Q.1. Based on Euclid’s algorithm: a = bq + r
Using Euclid’s algorithm: Find the HCF of 825 and 175.
Step 1. Since 825>175. Divide 825 by 175. We get, quotient = 4 and remainder = 125. This can be written as 825 = 175 x 4 + 125
Step II. Now divide 175 by the remainder 125. We get quotient = 1 and remainder = 50. So we write 175 = 125 x 1 + 50.
Step III. Repeating the above step we now divide 125 by 50 and get quotient = 2 and remainder = 25. so 125 = 50 x 2 + 25
Step IV. Now divide 50 by 25 to get quotient = 2 and remainder 0. Since remainder has become zero we stop here. Since divisor at this stage is 25, so the HCF of 825 and 175 is 25.

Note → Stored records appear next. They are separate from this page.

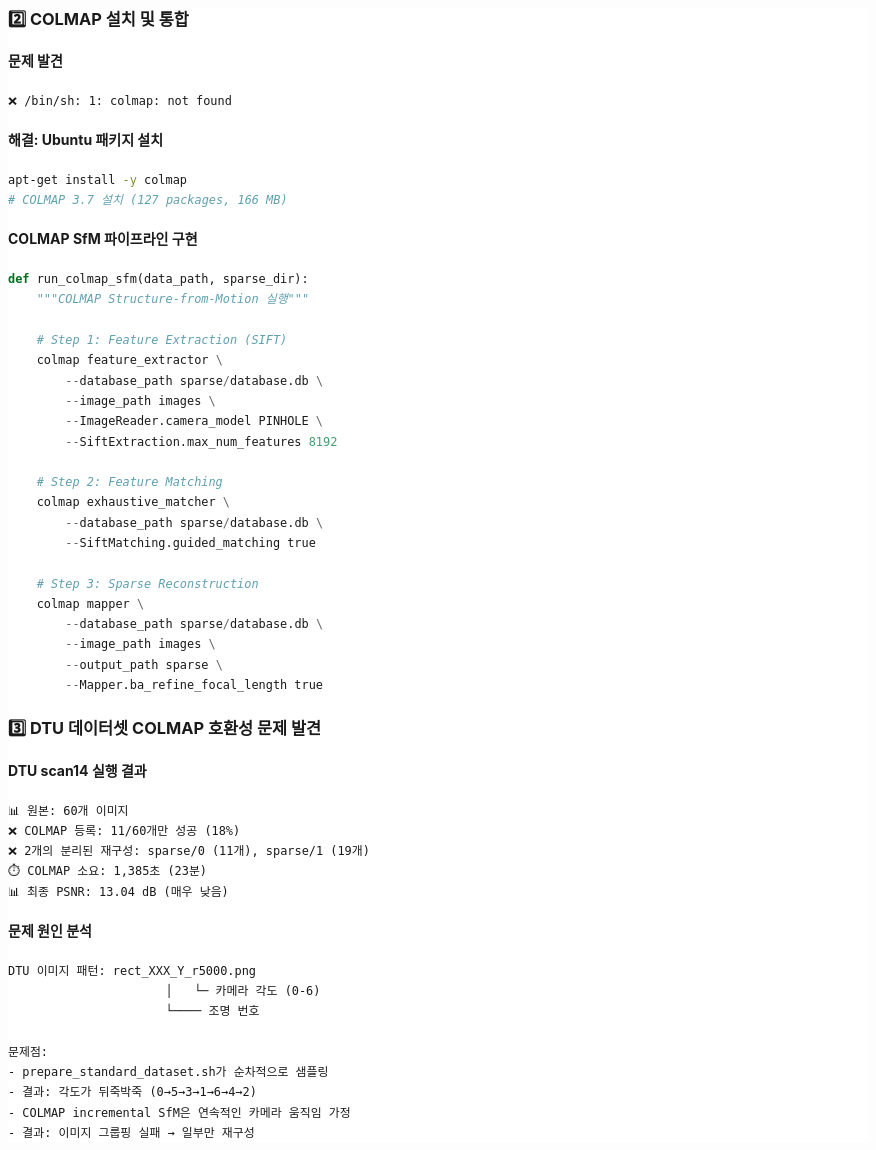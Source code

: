 ### 2️⃣ **COLMAP 설치 및 통합**

#### 문제 발견
```
❌ /bin/sh: 1: colmap: not found
```

#### 해결: Ubuntu 패키지 설치
```bash
apt-get install -y colmap
# COLMAP 3.7 설치 (127 packages, 166 MB)
```

#### COLMAP SfM 파이프라인 구현
```python
def run_colmap_sfm(data_path, sparse_dir):
    """COLMAP Structure-from-Motion 실행"""

    # Step 1: Feature Extraction (SIFT)
    colmap feature_extractor \
        --database_path sparse/database.db \
        --image_path images \
        --ImageReader.camera_model PINHOLE \
        --SiftExtraction.max_num_features 8192

    # Step 2: Feature Matching
    colmap exhaustive_matcher \
        --database_path sparse/database.db \
        --SiftMatching.guided_matching true

    # Step 3: Sparse Reconstruction
    colmap mapper \
        --database_path sparse/database.db \
        --image_path images \
        --output_path sparse \
        --Mapper.ba_refine_focal_length true
```

### 3️⃣ **DTU 데이터셋 COLMAP 호환성 문제 발견**

#### DTU scan14 실행 결과
```
📊 원본: 60개 이미지
❌ COLMAP 등록: 11/60개만 성공 (18%)
❌ 2개의 분리된 재구성: sparse/0 (11개), sparse/1 (19개)
⏱️ COLMAP 소요: 1,385초 (23분)
📊 최종 PSNR: 13.04 dB (매우 낮음)
```

#### 문제 원인 분석
```
DTU 이미지 패턴: rect_XXX_Y_r5000.png
                      │   └─ 카메라 각도 (0-6)
                      └──── 조명 번호

문제점:
- prepare_standard_dataset.sh가 순차적으로 샘플링
- 결과: 각도가 뒤죽박죽 (0→5→3→1→6→4→2)
- COLMAP incremental SfM은 연속적인 카메라 움직임 가정
- 결과: 이미지 그룹핑 실패 → 일부만 재구성
```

Since 825>175, we apply division lemma to 825 and 175 to get
825 = 175 x 4 + 125.
Since r ≠ 0, we apply division lemma to 175 and 125 to get
175 = 125 x 1 + 50
Again applying division lemma to 125 and 50 we get,
125 = 50 x 2 + 25.
Once again applying division lemma to 50 and 25 we get.
50 = 25 x 2 + 0.
Since remainder has now become 0, this implies that HCF of 825 and 125 is 25.

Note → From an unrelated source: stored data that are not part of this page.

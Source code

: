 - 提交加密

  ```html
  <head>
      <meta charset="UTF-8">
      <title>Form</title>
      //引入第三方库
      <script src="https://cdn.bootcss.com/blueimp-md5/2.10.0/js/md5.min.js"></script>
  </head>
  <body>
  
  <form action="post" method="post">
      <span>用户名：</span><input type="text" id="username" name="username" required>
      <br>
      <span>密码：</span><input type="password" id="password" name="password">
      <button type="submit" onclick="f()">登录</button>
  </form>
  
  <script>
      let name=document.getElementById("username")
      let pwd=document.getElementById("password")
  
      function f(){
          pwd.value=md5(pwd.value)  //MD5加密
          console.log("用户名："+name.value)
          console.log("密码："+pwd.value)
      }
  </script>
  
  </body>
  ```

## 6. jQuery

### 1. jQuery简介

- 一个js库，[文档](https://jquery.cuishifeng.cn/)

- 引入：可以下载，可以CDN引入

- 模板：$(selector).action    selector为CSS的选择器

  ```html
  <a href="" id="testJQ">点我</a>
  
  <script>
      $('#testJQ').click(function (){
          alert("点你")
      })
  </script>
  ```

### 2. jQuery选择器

Q.2. Based on Showing that every positive integer is either of the given forms:
Solved example:
Prove that every odd positive integer is either of the form 4q + 1 or 4q + 3 for some integer q.
Explanation:
Euclid’s division lemma a= bq + r.
Comparing this with the given integers (4q + 1) we get that b should be 4.If we divide any number by 4 possible remainders are 0, 1, 2 or 3 because fourth number will again be divided by 4. Ex 12 ÷ 4, r=0; 13÷4, r=1; 14÷ 4, r=2; 15÷4, r=3; 16÷4 once again r= 0.Hence possible remainders are 0, 1, 2 or 3. If r = 0, then we get a = 4q, If r = 1 we get a= 4q + 1 and so on till r = 3 which will give a= 4q + 3. Since we want only odd integers our choices are 4q + 1 and 4q + 3.

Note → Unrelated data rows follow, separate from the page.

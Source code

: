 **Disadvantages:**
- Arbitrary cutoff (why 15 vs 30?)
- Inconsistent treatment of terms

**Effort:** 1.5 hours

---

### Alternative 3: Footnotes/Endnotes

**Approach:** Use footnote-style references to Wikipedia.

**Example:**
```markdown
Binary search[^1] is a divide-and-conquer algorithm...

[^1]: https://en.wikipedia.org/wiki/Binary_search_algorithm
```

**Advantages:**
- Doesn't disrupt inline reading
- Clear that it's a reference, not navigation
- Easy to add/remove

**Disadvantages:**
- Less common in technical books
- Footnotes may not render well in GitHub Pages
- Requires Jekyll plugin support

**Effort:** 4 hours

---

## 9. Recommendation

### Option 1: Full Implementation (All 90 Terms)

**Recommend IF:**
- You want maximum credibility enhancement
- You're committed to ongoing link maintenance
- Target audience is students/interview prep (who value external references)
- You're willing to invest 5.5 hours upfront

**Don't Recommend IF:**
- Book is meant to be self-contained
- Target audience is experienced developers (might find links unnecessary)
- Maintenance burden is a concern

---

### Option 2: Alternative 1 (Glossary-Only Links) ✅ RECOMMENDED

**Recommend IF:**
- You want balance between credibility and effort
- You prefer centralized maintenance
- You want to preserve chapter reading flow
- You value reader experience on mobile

Let a be any odd positive integer (first line of problem) and let b = 4. Using division Lemma we can write a = bq + r, for some integer q, where 0≤r<4. So a can be 4q, 4q + 1, 4q + 2 or 4q + 3. But since a is odd, a cannot be 4q or 4q + 2. Therefore any odd integer is of the form 4q + 1 or 4q + 3.